【求助】表达菌BL21(DE3)的菌液PCR

最新回复

• 131415 (2013-12-15 11:37:14)

  QUOTE:

  原帖由 memory 于 2013-12-15 11:36 发表 bbcodeurl('http://bbs.antpedia.com/images/common/back.gif', '')
  各位老师，我把质粒pET28a（含目的基因）转化到BL21（DE3）里，涂板后挑取菌落做PCR，六个都是阳性，但是等到把挑的菌接到LB培养基里面摇起来之后取1微升做模板做PCR，结果都是阴性的了。不知道是什么原因，希望各位老师给予指点。 ...

  做一下酶切看看是不是阳性的呢？

• boom (2013-12-15 11:37:38)

  QUOTE:

  原帖由 memory 于 2013-12-15 11:36 发表 bbcodeurl('http://bbs.antpedia.com/images/common/back.gif', '')
  各位老师，我把质粒pET28a（含目的基因）转化到BL21（DE3）里，涂板后挑取菌落做PCR，六个都是阳性，但是等到把挑的菌接到LB培养基里面摇起来之后取1微升做模板做PCR，结果都是阴性的了。
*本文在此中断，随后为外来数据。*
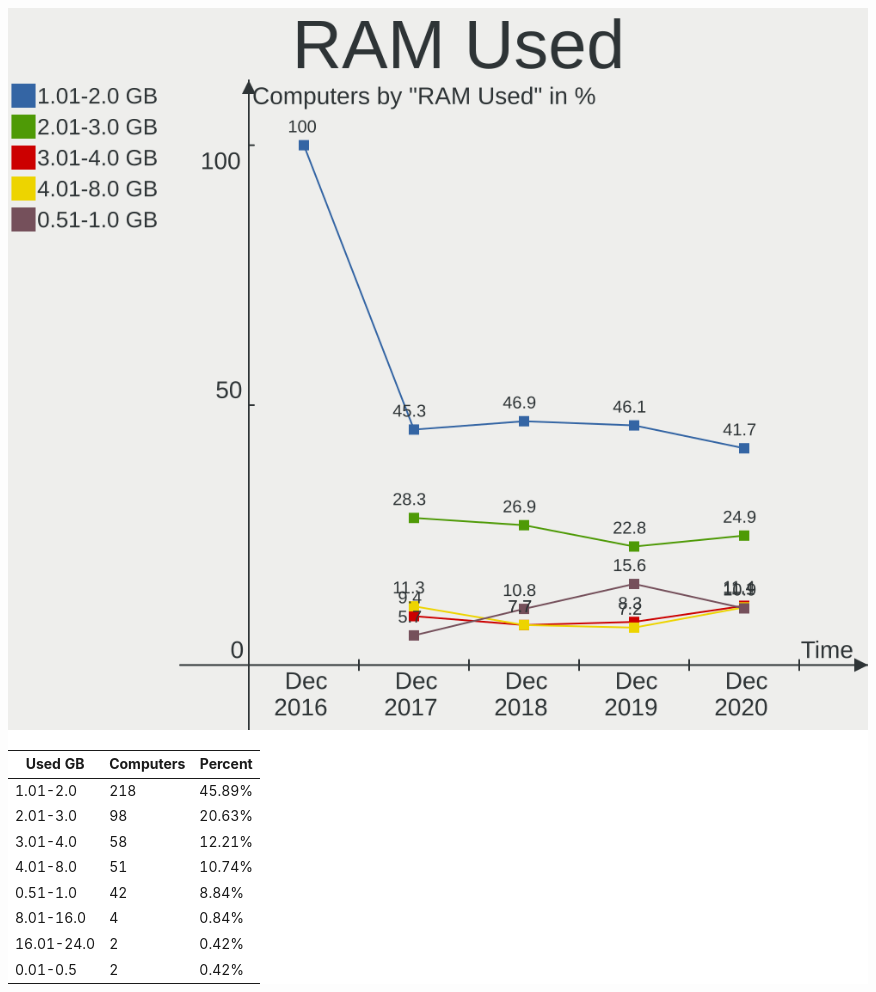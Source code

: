 ![RAM Used](./images/line_chart/node_ram_used.svg)

| Used GB    | Computers | Percent |
|------------|-----------|---------|
| 1.01-2.0   | 218       | 45.89%  |
| 2.01-3.0   | 98        | 20.63%  |
| 3.01-4.0   | 58        | 12.21%  |
| 4.01-8.0   | 51        | 10.74%  |
| 0.51-1.0   | 42        | 8.84%   |
| 8.01-16.0  | 4         | 0.84%   |
| 16.01-24.0 | 2         | 0.42%   |
| 0.01-0.5   | 2         | 0.42%   |
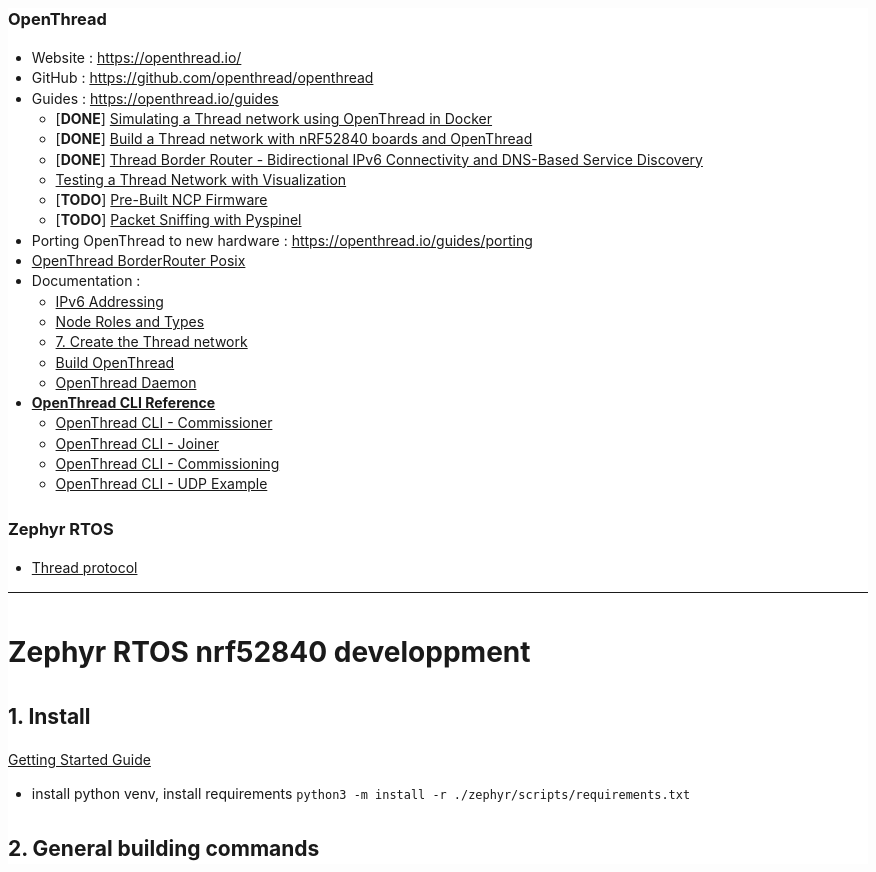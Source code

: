 ### OpenThread
- Website : https://openthread.io/
- GitHub : https://github.com/openthread/openthread
- Guides : https://openthread.io/guides
    - [**DONE**] [Simulating a Thread network using OpenThread in Docker](https://openthread.io/codelabs/openthread-simulation)
    - [**DONE**] [Build a Thread network with nRF52840 boards and OpenThread](https://openthread.io/codelabs/openthread-hardware)
    - [**DONE**] [Thread Border Router - Bidirectional IPv6 Connectivity and DNS-Based Service Discovery](https://openthread.io/codelabs/openthread-border-router)
    - [Testing a Thread Network with Visualization](https://openthread.io/codelabs/openthread-testing-visualization)
    - [**TODO**] [Pre-Built NCP Firmware](https://openthread.io/platforms/co-processor/firmware)
    - [**TODO**] [Packet Sniffing with Pyspinel](https://openthread.io/guides/pyspinel/sniffer)
- Porting OpenThread to new hardware : https://openthread.io/guides/porting
- [OpenThread BorderRouter Posix](https://github.com/openthread/ot-br-posix)
- Documentation :
    - [IPv6 Addressing](https://openthread.io/guides/thread-primer/ipv6-addressing.md#unicast-address-types)
    - [Node Roles and Types](https://openthread.io/guides/thread-primer/node-roles-and-types)
    - [7. Create the Thread network](https://openthread.io/codelabs/openthread-hardware#6)
    - [Build OpenThread](https://openthread.io/guides/build/index.md)
    - [OpenThread Daemon](https://openthread.io/platforms/co-processor/ot-daemon)
- [**OpenThread CLI Reference**](https://github.com/openthread/openthread/blob/main/src/cli/README.md)
    - [OpenThread CLI - Commissioner](https://github.com/openthread/openthread/blob/main/src/cli/README_COMMISSIONER.md)
    - [OpenThread CLI - Joiner](https://github.com/openthread/openthread/blob/main/src/cli/README_JOINER.md)
    - [OpenThread CLI - Commissioning](https://github.com/openthread/openthread/blob/main/src/cli/README_COMMISSIONING.md)
    - [OpenThread CLI - UDP Example](https://github.com/openthread/openthread/blob/main/src/cli/README_UDP.md)


### Zephyr RTOS
- [Thread protocol](https://docs.zephyrproject.org/latest/reference/networking/thread.html)

---

# Zephyr RTOS nrf52840 developpment

## 1. Install

[Getting Started Guide](https://docs.zephyrproject.org/latest/getting_started/index.html)
- install python venv, install requirements `python3 -m install -r ./zephyr/scripts/requirements.txt`

## 2. General building commands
不知道是什么原因，希望各位老师给予指点。 ...

  都挑了做PCR了，你怎么拿同一个菌落摇LB的？？

• jujuba (2013-12-15 11:37:55)

  
  挑去做PCR又不会挑得很干净咯，一般都是拿牙签刮一点点。取剩下的接LB摇。

• jujuba (2013-12-15 12:33:07)

  楼主第二次PCR有没问题呢？

• boom (2013-12-15 12:33:54)

  
  恩，你的菌液污染了，摇出来的都不是你的克隆菌，比如卫星菌落什么的

• bling (2013-12-15 12:34:18)

  
  首先要排除PCR体系本身的问题，做一个positive control，证明PCR体系没有问题。
  在排除了PCR体系问题的前提下，阴性的原因可能有以下几种：
  1：转化根本没成功，涂板后挑取菌落做PCR，六个都是阳性，原因是因为转化后直接涂平板，连接产物或者没有连接上的目的基因都涂在了平板上，挑菌落做PCR的时候将未转化的连接产物或者没有连接上的目的基因挑了进去做了模板。
  2：转化时使用的抗生素失效，长出的根本就不是含有表达质粒的菌落
  3：挑的菌接到LB培养基培养时使用的抗生素已经失效，致使质粒丢失。
  解决办法：
  摇菌提质粒，用质粒做模板做PCR。阳性则直接送测序，阴性的话就重做吧。
  祝好运！

• mamamiya (2013-12-15 12:34:41)

  我觉得楼上说的都很有道理，你接LB培养基的抗性用对了吗？